The naval battle of Eressos is considered the first frontal naval battle by the Greek navy during the Greek Revolution of 1821. A battle against the intimidating two-wheeled ship of the Imperial Ottoman fleet took place on May 27, 1821 in Eressos bay of Lesvos.
The protagonist of this naval battle was Dimitrios Papanikolis, famous for being the first to successfully employ a fireship to destroy an enemy ship.
This success had been particularly significant both for the morale of the Greek navy and for future development in the naval struggle against the Turks. At the same time, however, a tragic consequence of this was the destruction of Kydonia of Asia Minor which followed 15 days later.
With the outbreak of the Greek Revolution, the need to create a combat fleet to help and protect the struggle from the sea was immediately apparent. So within the next month and after many consultations with ship owners of the three main "naval" islands of Spetses, Hydra and Psara, it was decided on Sunday, April 17, with celebrations, the partnership and distribution of their merchant fleets in the holy struggle, calling for other islands to join as well. The Saronic islands, the Cyclades and others like Kasos immediately followed suit.
The formed Greek fleet in the Aegean coincided with the tragic events that took place in Constantinople and the hanging of the Patriarch, events that infuriated not only the crews but also the inhabitants of islands and coastal areas of Asia Minor, many of whom came to strengthen the Greek ships.
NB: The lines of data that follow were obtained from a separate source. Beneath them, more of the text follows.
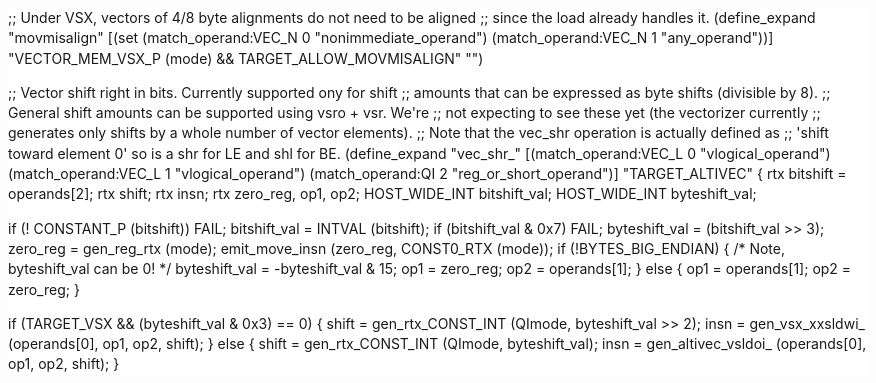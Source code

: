 ;; Under VSX, vectors of 4/8 byte alignments do not need to be aligned
;; since the load already handles it.
(define_expand "movmisalign<mode>"
 [(set (match_operand:VEC_N 0 "nonimmediate_operand")
       (match_operand:VEC_N 1 "any_operand"))]
 "VECTOR_MEM_VSX_P (<MODE>mode) && TARGET_ALLOW_MOVMISALIGN"
 "")

;; Vector shift right in bits. Currently supported ony for shift
;; amounts that can be expressed as byte shifts (divisible by 8).
;; General shift amounts can be supported using vsro + vsr. We're
;; not expecting to see these yet (the vectorizer currently
;; generates only shifts by a whole number of vector elements).
;; Note that the vec_shr operation is actually defined as 
;; 'shift toward element 0' so is a shr for LE and shl for BE.
(define_expand "vec_shr_<mode>"
  [(match_operand:VEC_L 0 "vlogical_operand")
   (match_operand:VEC_L 1 "vlogical_operand")
   (match_operand:QI 2 "reg_or_short_operand")]
  "TARGET_ALTIVEC"
{
  rtx bitshift = operands[2];
  rtx shift;
  rtx insn;
  rtx zero_reg, op1, op2;
  HOST_WIDE_INT bitshift_val;
  HOST_WIDE_INT byteshift_val;

  if (! CONSTANT_P (bitshift))
    FAIL;
  bitshift_val = INTVAL (bitshift);
  if (bitshift_val & 0x7)
    FAIL;
  byteshift_val = (bitshift_val >> 3);
  zero_reg = gen_reg_rtx (<MODE>mode);
  emit_move_insn (zero_reg, CONST0_RTX (<MODE>mode));
  if (!BYTES_BIG_ENDIAN)
    {
      /* Note, byteshift_val can be 0!  */
      byteshift_val = -byteshift_val & 15;
      op1 = zero_reg;
      op2 = operands[1];
    }
  else
    {
      op1 = operands[1];
      op2 = zero_reg;
    }

  if (TARGET_VSX && (byteshift_val & 0x3) == 0)
    {
      shift = gen_rtx_CONST_INT (QImode, byteshift_val >> 2);
      insn = gen_vsx_xxsldwi_<mode> (operands[0], op1, op2, shift);
    }
  else
    {
      shift = gen_rtx_CONST_INT (QImode, byteshift_val);
      insn = gen_altivec_vsldoi_<mode> (operands[0], op1, op2, shift);
    }

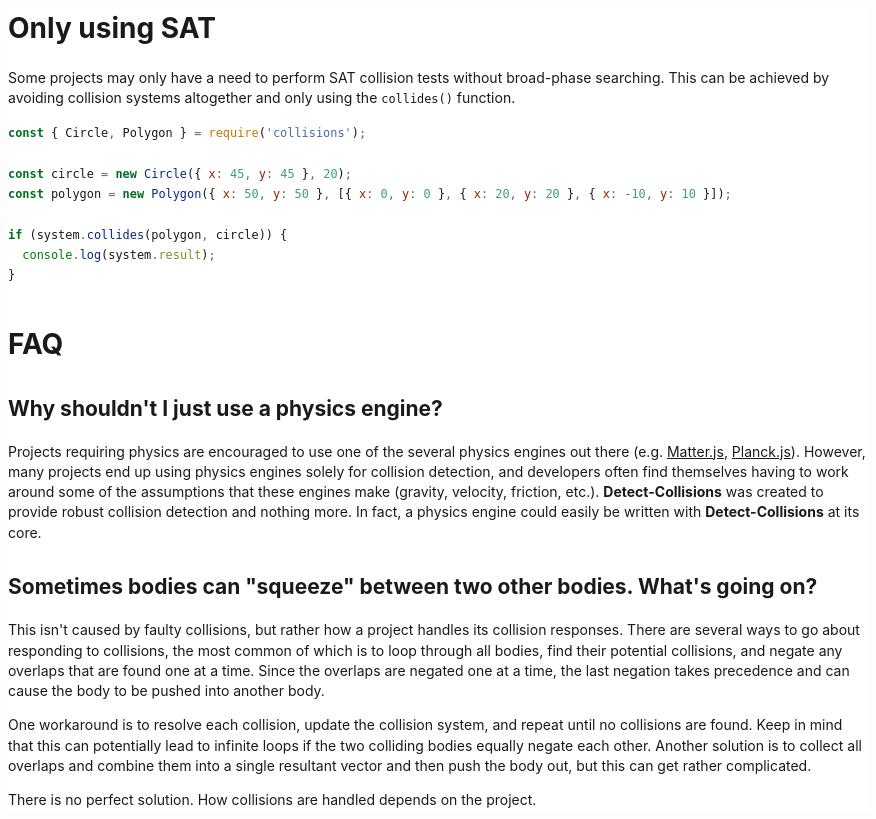 <a name="anchor-only-using-sat"></a>
Only using SAT
=====

Some projects may only have a need to perform SAT collision tests without broad-phase searching. This can be achieved by avoiding collision systems altogether and only using the `collides()` function.

```javascript
const { Circle, Polygon } = require('collisions');

const circle = new Circle({ x: 45, y: 45 }, 20);
const polygon = new Polygon({ x: 50, y: 50 }, [{ x: 0, y: 0 }, { x: 20, y: 20 }, { x: -10, y: 10 }]);

if (system.collides(polygon, circle)) {
  console.log(system.result);
}
```

<a name="anchor-faq"></a>
FAQ
=====

## Why shouldn't I just use a physics engine?

Projects requiring physics are encouraged to use one of the several physics engines out there (e.g. [Matter.js](https://github.com/liabru/matter-js), [Planck.js](https://github.com/shakiba/planck.js)). However, many projects end up using physics engines solely for collision detection, and developers often find themselves having to work around some of the assumptions that these engines make (gravity, velocity, friction, etc.). **Detect-Collisions** was created to provide robust collision detection and nothing more. In fact, a physics engine could easily be written with **Detect-Collisions** at its core.

## Sometimes bodies can "squeeze" between two other bodies. What's going on?

This isn't caused by faulty collisions, but rather how a project handles its collision responses. There are several ways to go about responding to collisions, the most common of which is to loop through all bodies, find their potential collisions, and negate any overlaps that are found one at a time. Since the overlaps are negated one at a time, the last negation takes precedence and can cause the body to be pushed into another body.

One workaround is to resolve each collision, update the collision system, and repeat until no collisions are found. Keep in mind that this can potentially lead to infinite loops if the two colliding bodies equally negate each other. Another solution is to collect all overlaps and combine them into a single resultant vector and then push the body out, but this can get rather complicated.

There is no perfect solution. How collisions are handled depends on the project.
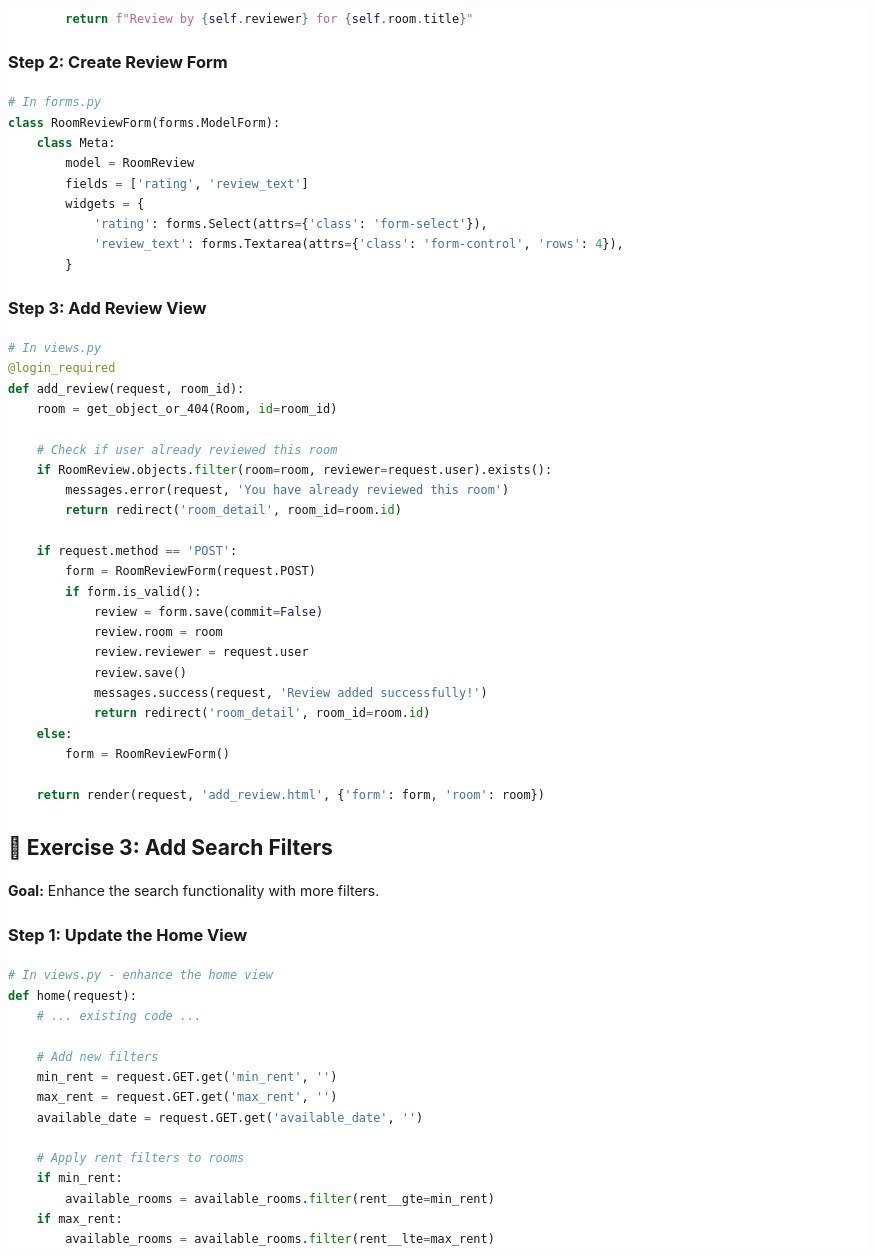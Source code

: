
 ```python
        return f"Review by {self.reviewer} for {self.room.title}"
```

### **Step 2: Create Review Form**
```python
# In forms.py
class RoomReviewForm(forms.ModelForm):
    class Meta:
        model = RoomReview
        fields = ['rating', 'review_text']
        widgets = {
            'rating': forms.Select(attrs={'class': 'form-select'}),
            'review_text': forms.Textarea(attrs={'class': 'form-control', 'rows': 4}),
        }
```

### **Step 3: Add Review View**
```python
# In views.py
@login_required
def add_review(request, room_id):
    room = get_object_or_404(Room, id=room_id)
    
    # Check if user already reviewed this room
    if RoomReview.objects.filter(room=room, reviewer=request.user).exists():
        messages.error(request, 'You have already reviewed this room')
        return redirect('room_detail', room_id=room.id)
    
    if request.method == 'POST':
        form = RoomReviewForm(request.POST)
        if form.is_valid():
            review = form.save(commit=False)
            review.room = room
            review.reviewer = request.user
            review.save()
            messages.success(request, 'Review added successfully!')
            return redirect('room_detail', room_id=room.id)
    else:
        form = RoomReviewForm()
    
    return render(request, 'add_review.html', {'form': form, 'room': room})
```

## 🎯 Exercise 3: Add Search Filters

**Goal:** Enhance the search functionality with more filters.

### **Step 1: Update the Home View**
```python
# In views.py - enhance the home view
def home(request):
    # ... existing code ...
    
    # Add new filters
    min_rent = request.GET.get('min_rent', '')
    max_rent = request.GET.get('max_rent', '')
    available_date = request.GET.get('available_date', '')
    
    # Apply rent filters to rooms
    if min_rent:
        available_rooms = available_rooms.filter(rent__gte=min_rent)
    if max_rent:
        available_rooms = available_rooms.filter(rent__lte=max_rent)
```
Around mid-May, a Greek fleet sailed to the Gulf of Corinth to block the castles of Nafpaktos, Rio and Antirio and prevent the Turks from descending to the Peloponnese, while a second larger squadron sailed to the North Aegean to block the Dardanelles. Nevertheless, two liners, three frigates and three corvettes with a lieutenant commander of the Ottoman fleet managed to reach the straits in the Aegean on May 22.
The Battle of Eressos
On May 23, 1821, the Greek fleet, consisting of 57 ships, sailed from Psara and set out in search of the Turkish fleet, as there were reports that its exit from the Straits was expected. The next day, the Greek admirals were notified that three ships from the Straits had been spotted. Two of them were corvettes and the third which was much larger, followed at a distance.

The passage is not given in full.